While the overall sample of games against P5's is relatively low in the period chosen, we can still apply basic statistical analysis to this data to see what it says.

By observation we note that BYU's win % against Utah is lower than BYU's win % against P5's that are not Utah. And this holds true regardless of whether it is > .500 P5's, < .500 P5's or all P5's.

So, what Shoganai is suggesting in his post, is that there is something odd about BYU's performance against Utah that doesn't line up against the other available data. We can test this by doing a simple test of two sample proportions. In our case, p1 (proportion 1) will be the % of games BYU wins against Utah vs. p2 (proportion 2) the % of games BYU wins against non-Utah P5's.

We will do 3 separate tests: (1) All games; (2) Games vs. teams that are > .500; and (3) Games vs. teams that are > .500. We are testing the null hypothesis that the proportion of games BYU wins against Utah is the same as the proportion of games BYU wins against non-Utah P5 teams (happy to have a longer discussion about why this is the appropriate null hypothesis if anyone is interested, but the simple answer is that is the standard convention when testing proportions). We will calculate a simple z-score and test it against a 5% alpha level. So, if the probability that the two proportions is the same is less than 5%, we will reject the null hypothesis and conclude that BYU's win % against Utah is statistically different from BYU's win % against non-Utah P5's. I'll also add in the p-value so we can see how much further down the "alpha-curve" that probability is.

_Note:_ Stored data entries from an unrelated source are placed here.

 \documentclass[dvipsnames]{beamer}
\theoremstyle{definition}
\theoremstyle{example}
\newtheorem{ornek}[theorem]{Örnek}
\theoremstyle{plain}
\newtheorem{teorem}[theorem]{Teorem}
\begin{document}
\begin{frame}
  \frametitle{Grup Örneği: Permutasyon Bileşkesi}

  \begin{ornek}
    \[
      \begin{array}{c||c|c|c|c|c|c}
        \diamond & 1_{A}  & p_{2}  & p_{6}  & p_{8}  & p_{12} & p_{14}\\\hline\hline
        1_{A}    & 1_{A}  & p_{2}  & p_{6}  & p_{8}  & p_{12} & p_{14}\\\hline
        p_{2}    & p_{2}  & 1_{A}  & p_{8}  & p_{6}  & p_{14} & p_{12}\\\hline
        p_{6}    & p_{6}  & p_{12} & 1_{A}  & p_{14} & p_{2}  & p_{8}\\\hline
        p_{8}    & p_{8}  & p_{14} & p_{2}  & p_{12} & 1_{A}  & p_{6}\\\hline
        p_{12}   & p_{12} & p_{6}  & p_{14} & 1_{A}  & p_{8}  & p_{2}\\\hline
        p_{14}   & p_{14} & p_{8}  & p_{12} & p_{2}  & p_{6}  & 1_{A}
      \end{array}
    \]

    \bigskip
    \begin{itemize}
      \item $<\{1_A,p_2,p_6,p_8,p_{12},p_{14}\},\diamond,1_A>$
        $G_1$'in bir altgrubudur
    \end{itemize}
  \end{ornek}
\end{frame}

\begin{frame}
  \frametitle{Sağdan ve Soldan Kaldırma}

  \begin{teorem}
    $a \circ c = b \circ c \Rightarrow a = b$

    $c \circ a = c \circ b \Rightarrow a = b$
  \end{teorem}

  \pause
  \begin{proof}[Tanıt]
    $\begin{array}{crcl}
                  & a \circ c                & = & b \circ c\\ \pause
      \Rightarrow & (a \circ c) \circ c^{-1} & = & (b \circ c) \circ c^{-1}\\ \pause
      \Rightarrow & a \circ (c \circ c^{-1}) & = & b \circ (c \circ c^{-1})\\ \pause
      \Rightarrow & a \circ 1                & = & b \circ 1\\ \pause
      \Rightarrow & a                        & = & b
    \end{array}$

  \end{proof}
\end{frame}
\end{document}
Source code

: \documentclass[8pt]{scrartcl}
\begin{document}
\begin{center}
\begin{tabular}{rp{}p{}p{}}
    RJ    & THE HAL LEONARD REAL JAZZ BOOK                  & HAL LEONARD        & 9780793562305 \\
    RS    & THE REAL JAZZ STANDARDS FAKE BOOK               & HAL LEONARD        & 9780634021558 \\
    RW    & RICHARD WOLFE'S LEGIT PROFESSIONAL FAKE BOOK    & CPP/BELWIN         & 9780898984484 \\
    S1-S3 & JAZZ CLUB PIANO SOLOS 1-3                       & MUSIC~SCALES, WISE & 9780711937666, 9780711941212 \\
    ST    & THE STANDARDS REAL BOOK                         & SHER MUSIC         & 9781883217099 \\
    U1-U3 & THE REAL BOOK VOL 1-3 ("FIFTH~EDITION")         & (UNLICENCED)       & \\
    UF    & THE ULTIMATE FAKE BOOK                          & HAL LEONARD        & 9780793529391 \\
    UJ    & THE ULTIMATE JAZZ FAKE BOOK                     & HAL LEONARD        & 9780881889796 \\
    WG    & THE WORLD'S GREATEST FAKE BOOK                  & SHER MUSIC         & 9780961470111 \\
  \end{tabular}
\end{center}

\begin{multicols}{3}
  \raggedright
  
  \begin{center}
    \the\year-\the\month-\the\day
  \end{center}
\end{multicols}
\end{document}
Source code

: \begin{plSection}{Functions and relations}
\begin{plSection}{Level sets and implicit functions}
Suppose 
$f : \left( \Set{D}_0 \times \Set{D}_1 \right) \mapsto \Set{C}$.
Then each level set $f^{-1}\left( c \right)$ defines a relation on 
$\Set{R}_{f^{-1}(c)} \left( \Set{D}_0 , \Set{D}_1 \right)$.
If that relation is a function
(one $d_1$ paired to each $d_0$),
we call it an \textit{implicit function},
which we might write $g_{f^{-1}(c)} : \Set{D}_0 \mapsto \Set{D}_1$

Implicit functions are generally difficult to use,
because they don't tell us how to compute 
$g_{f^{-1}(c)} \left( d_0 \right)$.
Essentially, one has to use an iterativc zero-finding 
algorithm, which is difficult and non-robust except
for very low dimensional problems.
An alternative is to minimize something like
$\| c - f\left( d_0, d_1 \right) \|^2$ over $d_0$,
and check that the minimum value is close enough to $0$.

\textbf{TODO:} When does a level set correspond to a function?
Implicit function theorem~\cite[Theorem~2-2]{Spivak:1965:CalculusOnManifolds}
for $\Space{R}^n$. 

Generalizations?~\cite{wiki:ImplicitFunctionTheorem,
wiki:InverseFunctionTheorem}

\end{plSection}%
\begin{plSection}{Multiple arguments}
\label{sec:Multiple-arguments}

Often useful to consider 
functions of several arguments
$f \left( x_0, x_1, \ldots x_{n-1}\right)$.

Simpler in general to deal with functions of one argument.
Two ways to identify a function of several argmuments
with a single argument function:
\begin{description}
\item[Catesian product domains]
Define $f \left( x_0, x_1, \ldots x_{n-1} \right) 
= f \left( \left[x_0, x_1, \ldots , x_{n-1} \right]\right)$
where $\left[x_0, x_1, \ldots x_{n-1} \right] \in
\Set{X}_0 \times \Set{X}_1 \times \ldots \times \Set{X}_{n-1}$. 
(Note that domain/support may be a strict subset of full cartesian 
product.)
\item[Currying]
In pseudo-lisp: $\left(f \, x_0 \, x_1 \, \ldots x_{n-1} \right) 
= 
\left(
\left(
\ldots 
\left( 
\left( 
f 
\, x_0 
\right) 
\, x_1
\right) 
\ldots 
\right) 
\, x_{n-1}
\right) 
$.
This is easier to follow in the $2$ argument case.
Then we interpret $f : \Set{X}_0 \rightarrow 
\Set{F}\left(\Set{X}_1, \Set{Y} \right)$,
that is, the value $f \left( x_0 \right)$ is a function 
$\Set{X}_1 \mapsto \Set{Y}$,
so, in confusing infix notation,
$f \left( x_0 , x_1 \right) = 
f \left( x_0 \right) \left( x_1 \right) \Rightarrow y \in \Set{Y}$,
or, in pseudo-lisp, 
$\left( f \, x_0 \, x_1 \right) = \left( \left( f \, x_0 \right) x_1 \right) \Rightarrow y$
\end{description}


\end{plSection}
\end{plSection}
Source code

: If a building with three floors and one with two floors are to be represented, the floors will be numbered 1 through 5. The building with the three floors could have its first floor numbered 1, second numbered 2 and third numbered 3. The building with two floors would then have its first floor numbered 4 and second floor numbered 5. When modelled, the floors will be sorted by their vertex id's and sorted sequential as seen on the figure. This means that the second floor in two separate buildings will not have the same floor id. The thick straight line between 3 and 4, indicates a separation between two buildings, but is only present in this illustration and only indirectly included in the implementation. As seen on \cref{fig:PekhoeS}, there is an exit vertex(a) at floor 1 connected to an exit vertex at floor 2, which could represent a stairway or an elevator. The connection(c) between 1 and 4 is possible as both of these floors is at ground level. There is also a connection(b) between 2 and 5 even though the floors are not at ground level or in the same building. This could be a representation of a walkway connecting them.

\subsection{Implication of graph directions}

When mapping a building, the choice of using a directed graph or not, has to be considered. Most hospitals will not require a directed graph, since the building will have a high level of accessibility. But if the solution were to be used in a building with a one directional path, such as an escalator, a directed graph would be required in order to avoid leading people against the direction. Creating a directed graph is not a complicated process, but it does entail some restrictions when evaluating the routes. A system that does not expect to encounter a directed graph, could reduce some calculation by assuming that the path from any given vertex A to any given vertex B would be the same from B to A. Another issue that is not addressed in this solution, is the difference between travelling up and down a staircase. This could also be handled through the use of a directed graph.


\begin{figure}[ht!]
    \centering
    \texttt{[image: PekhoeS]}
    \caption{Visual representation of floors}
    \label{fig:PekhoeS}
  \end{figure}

(1) All Games: z-score of -2.231, which has a probability of ~3.3%, and a p-value of 0.0129. In this case, we firmly reject the null hypothesis that BYU's win rate against Utah is the same as BYU's win % against non-Utah P5's and conclude that Utah is something different for BYU. The p-value of 0.0129 tells us that we would continue to reject this null hypothesis down to an alpha level of ~1.3%

(2) Games vs. teams < .500: z-score of -2.213, which has a probability of ~3.4%, and a p-value of 0.0134. In this case, we firmly reject the null hypothesis that BYU's win rate against Utah is the same as BYU's win % against non-Utah P5's (when using only teams with < .500 records) and conclude that Utah is something different for BYU. The p-value of 0.0134 tells us that we would continue to reject this null hypothesis down to an alpha level of ~1.3%

(3) Games vs. teams > .500: z-score of -1.150, which has a probability of ~20.5%, and a p-value of 0.125. In this case, we CANNOT reject the null hypothesis that BYU's win rate against Utah is the same as BYU's win % against non-Utah P5's and conclude that Utah is NOT something different for BYU (when Utah is an above .500 team). The p-value of 0.125 tells us that we would continue to reject this null hypothesis down to an alpha level of ~12.5% (which is very high alpha level that would rarely be used).

So, the takeaway is that there is some evidence that BYU performs more poorly against Utah than it does against other similar P5 teams. Both when we look at all games, and at games when BYU's competition is <.500, we see this result. The result is not the same when we look at above .500 teams, however, while we cannot reject the hypothesis that there is no difference, the probability of winning 0 games against above .500 Utah teams when compared to how BYU fares against other above .500 P5 teams is only about 20%. So, doesn't pass the statistical significant test, but it is still more likely than not that BYU seems to lay an egg against Utah relative to other teams.

May conclusion is that (albeit from a small sample size), there is some validity to Shoganai suggesting we look at BYU's record against P5 teams both with and without Utah included.